Copy the records below verbatim, from the first line through the line containing "### Authorization", inclusive, and output nothing else.

* [DATA SHOWN]

*-*-*

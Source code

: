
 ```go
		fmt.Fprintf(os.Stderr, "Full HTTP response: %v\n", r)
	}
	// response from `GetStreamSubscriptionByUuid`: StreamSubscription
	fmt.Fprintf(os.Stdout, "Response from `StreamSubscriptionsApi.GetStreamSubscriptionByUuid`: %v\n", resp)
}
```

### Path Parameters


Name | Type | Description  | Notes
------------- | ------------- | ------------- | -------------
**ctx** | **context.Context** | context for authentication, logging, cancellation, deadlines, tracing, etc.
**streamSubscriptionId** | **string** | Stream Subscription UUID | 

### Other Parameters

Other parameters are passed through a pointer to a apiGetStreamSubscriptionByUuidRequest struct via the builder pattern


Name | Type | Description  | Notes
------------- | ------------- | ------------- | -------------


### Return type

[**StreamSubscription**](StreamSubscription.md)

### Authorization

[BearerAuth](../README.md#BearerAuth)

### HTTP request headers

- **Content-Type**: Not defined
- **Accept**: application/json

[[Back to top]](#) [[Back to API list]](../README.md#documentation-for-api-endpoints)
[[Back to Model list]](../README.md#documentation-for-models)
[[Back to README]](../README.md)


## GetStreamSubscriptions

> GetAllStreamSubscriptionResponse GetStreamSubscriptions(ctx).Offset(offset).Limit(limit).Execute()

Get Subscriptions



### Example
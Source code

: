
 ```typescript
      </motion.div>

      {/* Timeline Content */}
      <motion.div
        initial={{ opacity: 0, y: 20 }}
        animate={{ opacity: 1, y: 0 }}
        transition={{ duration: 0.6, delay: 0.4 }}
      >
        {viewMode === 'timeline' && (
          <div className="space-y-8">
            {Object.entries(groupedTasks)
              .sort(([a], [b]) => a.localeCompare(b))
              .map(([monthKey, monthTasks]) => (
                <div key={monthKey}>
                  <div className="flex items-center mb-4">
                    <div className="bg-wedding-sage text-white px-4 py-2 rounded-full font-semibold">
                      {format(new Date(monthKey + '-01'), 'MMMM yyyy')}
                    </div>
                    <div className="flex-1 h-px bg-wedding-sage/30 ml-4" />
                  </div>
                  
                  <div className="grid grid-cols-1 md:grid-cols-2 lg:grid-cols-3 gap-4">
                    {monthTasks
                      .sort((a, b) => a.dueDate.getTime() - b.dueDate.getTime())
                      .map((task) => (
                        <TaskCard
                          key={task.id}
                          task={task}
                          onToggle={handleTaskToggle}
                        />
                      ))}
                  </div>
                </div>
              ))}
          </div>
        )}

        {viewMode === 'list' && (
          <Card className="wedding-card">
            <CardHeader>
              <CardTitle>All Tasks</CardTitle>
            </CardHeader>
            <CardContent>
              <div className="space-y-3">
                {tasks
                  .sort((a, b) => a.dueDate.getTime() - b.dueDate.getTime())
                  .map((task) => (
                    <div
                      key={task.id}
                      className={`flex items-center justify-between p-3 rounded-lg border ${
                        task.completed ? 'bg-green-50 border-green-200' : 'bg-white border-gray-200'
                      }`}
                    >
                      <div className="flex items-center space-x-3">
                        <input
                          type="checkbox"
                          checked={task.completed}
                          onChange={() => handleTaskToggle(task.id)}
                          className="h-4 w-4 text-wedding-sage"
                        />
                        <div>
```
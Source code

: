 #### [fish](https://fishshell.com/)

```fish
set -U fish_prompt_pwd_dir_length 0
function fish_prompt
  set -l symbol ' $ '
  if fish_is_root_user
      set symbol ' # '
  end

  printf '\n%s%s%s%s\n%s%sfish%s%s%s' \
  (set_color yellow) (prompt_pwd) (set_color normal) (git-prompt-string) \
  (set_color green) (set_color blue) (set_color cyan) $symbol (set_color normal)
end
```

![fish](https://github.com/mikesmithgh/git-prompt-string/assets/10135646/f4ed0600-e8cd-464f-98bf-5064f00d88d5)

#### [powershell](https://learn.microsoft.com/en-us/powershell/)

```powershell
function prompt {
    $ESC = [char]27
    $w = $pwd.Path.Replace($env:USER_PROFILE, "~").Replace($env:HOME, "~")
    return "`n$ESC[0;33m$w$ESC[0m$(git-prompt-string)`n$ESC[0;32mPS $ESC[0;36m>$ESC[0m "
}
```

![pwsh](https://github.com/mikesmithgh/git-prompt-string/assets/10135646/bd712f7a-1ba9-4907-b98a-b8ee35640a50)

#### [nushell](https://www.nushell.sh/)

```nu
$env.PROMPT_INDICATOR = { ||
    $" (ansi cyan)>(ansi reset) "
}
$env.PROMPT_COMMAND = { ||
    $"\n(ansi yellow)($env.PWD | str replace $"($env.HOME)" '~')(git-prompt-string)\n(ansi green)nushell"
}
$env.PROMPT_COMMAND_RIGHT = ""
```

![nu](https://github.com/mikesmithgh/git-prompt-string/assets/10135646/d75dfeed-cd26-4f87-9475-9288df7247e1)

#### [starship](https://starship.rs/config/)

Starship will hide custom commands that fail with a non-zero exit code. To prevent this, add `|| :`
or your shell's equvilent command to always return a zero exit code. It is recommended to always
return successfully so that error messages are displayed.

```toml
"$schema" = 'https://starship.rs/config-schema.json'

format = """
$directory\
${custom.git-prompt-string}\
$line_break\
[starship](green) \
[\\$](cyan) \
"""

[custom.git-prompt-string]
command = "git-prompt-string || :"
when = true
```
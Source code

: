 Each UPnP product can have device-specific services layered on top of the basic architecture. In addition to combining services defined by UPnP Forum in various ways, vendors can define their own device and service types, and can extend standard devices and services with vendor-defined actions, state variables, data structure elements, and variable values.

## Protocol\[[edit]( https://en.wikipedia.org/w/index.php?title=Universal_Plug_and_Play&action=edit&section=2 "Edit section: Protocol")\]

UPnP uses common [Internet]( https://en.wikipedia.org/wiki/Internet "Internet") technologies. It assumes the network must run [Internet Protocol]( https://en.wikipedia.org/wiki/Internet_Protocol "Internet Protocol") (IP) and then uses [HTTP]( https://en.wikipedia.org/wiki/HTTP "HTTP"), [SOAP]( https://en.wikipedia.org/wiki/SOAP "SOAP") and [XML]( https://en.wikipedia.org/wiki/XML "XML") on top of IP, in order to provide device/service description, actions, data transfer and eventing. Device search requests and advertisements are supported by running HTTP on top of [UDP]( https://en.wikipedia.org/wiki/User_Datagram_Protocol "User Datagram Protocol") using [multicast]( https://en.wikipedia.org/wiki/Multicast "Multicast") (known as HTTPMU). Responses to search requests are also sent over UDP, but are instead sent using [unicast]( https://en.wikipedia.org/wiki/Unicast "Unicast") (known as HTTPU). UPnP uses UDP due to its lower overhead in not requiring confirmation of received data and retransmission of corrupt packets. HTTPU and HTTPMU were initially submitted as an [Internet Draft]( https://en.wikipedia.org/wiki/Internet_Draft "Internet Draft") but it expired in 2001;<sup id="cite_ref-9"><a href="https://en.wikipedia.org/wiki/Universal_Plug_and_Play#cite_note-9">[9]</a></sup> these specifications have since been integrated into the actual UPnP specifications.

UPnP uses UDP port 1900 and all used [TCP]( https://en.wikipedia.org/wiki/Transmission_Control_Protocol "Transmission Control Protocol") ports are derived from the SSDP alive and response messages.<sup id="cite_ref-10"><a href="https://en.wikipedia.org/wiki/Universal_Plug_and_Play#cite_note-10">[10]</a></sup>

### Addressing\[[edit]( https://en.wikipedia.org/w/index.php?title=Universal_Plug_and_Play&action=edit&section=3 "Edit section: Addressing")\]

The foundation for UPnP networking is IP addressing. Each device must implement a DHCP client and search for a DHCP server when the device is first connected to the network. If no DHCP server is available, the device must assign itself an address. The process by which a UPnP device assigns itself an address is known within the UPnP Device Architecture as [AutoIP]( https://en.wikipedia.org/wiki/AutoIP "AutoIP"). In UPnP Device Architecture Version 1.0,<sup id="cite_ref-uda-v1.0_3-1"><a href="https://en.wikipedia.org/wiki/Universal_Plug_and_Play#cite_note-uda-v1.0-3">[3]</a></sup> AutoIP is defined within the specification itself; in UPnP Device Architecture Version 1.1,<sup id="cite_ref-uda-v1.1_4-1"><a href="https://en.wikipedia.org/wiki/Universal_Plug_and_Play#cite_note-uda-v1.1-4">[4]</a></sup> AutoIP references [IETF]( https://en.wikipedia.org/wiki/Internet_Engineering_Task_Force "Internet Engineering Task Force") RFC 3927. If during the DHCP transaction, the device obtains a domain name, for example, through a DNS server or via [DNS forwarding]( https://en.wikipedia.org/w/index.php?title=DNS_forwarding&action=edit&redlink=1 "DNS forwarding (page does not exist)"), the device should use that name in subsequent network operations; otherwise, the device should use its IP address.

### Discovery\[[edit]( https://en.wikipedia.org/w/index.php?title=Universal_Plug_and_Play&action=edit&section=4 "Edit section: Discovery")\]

*-*-*

* [ANSWER]
Source code

:
 ```go
		fmt.Fprintf(os.Stderr, "Full HTTP response: %v\n", r)
	}
	// response from `GetStreamSubscriptionByUuid`: StreamSubscription
	fmt.Fprintf(os.Stdout, "Response from `StreamSubscriptionsApi.GetStreamSubscriptionByUuid`: %v\n", resp)
}
```

### Path Parameters


Name | Type | Description  | Notes
------------- | ------------- | ------------- | -------------
**ctx** | **context.Context** | context for authentication, logging, cancellation, deadlines, tracing, etc.
**streamSubscriptionId** | **string** | Stream Subscription UUID | 

### Other Parameters

Other parameters are passed through a pointer to a apiGetStreamSubscriptionByUuidRequest struct via the builder pattern


Name | Type | Description  | Notes
------------- | ------------- | ------------- | -------------


### Return type

[**StreamSubscription**](StreamSubscription.md)

### Authorization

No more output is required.